> **PROBLEM DESCRIPTION**
Show me every line in the listing that has the word "Doručení".

> **DATASET EXTRACT**
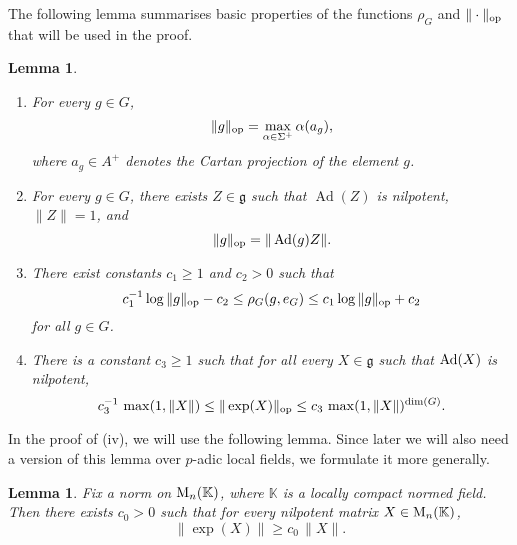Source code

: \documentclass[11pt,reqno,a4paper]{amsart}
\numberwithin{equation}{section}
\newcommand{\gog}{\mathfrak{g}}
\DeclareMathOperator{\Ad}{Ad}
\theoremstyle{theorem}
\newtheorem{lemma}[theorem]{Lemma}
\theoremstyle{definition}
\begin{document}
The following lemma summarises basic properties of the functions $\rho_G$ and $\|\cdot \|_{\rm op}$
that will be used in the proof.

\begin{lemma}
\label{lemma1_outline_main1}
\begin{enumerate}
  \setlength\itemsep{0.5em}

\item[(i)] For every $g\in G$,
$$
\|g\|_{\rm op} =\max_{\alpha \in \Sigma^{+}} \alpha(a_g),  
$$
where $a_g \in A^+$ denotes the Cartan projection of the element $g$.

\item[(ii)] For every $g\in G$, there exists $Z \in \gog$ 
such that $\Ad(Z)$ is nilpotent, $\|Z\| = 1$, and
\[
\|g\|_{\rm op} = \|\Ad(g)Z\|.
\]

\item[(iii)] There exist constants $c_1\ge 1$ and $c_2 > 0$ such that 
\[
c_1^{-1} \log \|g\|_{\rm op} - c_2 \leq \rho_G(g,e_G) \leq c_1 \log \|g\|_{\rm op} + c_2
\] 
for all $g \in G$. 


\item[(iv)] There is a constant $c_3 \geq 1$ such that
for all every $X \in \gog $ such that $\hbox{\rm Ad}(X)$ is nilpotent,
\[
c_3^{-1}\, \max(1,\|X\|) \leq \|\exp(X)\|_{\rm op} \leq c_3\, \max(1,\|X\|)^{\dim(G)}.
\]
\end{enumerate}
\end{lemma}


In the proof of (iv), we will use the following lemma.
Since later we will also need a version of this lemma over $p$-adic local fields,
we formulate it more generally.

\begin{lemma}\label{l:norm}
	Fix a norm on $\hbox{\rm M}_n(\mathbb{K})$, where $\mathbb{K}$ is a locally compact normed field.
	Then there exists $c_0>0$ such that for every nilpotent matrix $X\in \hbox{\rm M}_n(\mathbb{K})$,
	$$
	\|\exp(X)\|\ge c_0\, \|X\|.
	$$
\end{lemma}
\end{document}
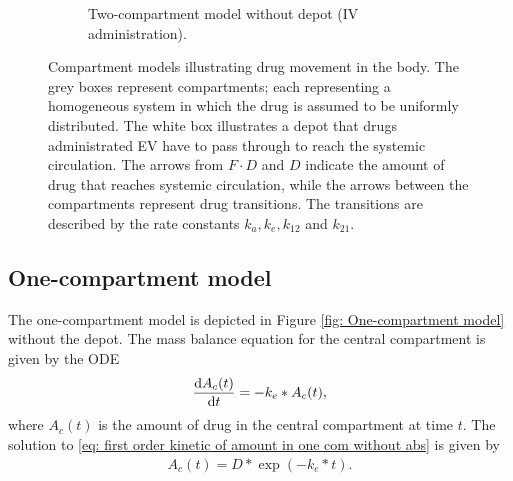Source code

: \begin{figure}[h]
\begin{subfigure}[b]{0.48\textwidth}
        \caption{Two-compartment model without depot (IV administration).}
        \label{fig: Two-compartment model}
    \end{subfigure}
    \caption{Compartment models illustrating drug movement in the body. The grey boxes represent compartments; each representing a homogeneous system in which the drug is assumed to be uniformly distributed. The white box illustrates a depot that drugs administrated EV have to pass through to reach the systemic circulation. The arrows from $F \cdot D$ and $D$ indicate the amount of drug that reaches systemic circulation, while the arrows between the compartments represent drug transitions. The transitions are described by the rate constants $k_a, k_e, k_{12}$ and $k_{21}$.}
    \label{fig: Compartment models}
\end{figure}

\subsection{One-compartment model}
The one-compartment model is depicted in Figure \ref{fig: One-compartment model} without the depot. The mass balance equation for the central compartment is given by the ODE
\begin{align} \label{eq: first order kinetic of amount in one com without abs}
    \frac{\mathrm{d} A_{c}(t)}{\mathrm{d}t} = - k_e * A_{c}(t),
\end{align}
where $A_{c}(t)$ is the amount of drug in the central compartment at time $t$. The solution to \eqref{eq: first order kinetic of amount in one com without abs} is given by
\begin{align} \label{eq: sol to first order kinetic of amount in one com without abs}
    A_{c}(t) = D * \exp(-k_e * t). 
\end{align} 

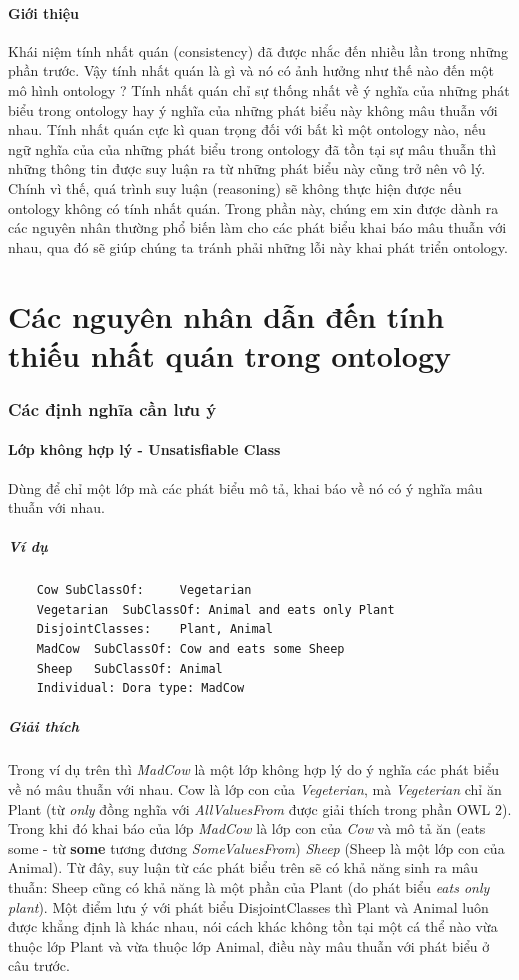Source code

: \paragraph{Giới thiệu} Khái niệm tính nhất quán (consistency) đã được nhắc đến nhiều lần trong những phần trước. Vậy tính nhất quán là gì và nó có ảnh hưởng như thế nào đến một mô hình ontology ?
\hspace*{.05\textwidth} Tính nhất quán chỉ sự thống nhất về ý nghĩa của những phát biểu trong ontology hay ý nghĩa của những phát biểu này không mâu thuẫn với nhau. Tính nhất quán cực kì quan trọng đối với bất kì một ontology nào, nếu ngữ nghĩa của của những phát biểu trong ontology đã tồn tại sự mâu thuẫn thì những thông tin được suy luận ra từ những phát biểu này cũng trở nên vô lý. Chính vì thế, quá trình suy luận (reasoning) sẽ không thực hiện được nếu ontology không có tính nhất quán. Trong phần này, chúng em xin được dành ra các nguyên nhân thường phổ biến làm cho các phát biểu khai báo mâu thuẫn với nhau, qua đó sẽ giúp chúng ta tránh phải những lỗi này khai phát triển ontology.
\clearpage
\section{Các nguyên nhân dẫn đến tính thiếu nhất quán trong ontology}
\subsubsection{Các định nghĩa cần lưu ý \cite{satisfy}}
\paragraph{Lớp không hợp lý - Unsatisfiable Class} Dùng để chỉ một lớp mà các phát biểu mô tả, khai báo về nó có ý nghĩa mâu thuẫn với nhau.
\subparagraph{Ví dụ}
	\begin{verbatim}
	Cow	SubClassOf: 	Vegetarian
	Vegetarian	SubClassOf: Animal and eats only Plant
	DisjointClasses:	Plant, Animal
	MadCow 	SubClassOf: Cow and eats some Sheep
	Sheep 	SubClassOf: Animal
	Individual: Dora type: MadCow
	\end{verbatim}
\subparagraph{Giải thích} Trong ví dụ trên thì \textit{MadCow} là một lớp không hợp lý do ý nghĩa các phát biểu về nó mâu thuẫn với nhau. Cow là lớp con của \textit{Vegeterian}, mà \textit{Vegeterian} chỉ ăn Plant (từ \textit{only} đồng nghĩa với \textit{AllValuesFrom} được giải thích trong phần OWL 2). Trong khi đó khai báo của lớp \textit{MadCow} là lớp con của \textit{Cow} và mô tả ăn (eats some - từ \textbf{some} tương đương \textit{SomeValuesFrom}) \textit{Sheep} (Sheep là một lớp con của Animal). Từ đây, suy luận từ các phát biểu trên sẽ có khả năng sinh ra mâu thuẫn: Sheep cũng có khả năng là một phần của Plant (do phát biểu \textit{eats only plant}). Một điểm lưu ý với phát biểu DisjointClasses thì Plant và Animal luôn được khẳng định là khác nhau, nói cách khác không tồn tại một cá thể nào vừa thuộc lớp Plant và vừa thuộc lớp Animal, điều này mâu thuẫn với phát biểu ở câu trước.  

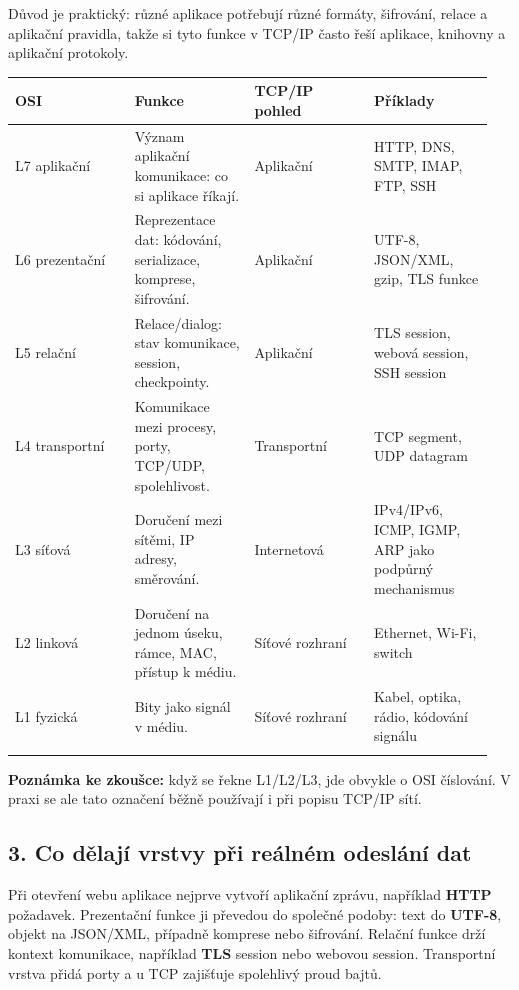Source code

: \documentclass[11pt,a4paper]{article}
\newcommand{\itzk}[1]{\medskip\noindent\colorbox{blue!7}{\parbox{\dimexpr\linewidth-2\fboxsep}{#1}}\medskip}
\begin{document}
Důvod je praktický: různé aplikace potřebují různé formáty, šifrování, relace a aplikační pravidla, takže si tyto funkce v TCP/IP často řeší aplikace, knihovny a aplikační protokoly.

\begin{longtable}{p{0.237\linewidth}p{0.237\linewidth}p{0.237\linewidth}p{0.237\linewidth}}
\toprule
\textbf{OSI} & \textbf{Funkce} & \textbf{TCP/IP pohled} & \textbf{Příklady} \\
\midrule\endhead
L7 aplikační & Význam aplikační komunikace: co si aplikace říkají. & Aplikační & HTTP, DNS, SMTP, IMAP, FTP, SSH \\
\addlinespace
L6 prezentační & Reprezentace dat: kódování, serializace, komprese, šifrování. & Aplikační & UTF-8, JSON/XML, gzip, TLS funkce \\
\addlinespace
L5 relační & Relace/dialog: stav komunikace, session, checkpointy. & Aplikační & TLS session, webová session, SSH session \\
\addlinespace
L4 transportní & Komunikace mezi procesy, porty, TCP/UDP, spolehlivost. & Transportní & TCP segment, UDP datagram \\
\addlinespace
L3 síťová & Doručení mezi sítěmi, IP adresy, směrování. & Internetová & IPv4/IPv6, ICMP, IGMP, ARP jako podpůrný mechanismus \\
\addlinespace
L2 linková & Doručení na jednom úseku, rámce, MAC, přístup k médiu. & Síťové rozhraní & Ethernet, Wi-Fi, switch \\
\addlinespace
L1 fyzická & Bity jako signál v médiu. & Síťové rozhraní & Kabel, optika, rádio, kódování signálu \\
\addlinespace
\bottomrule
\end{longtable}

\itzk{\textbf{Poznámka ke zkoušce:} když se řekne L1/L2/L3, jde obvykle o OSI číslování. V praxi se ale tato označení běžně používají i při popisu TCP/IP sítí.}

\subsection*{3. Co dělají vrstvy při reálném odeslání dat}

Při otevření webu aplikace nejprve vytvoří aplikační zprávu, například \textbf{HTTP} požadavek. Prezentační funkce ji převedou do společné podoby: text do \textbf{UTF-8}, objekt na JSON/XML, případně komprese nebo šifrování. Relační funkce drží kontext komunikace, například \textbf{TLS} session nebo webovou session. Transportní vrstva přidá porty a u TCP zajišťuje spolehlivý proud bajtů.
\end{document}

> **ANSWER BELOW**
L3 síťová & Doručení mezi sítěmi, IP adresy, směrování. & Internetová & IPv4/IPv6, ICMP, IGMP, ARP jako podpůrný mechanismus \\
L2 linková & Doručení na jednom úseku, rámce, MAC, přístup k médiu. & Síťové rozhraní & Ethernet, Wi-Fi, switch \\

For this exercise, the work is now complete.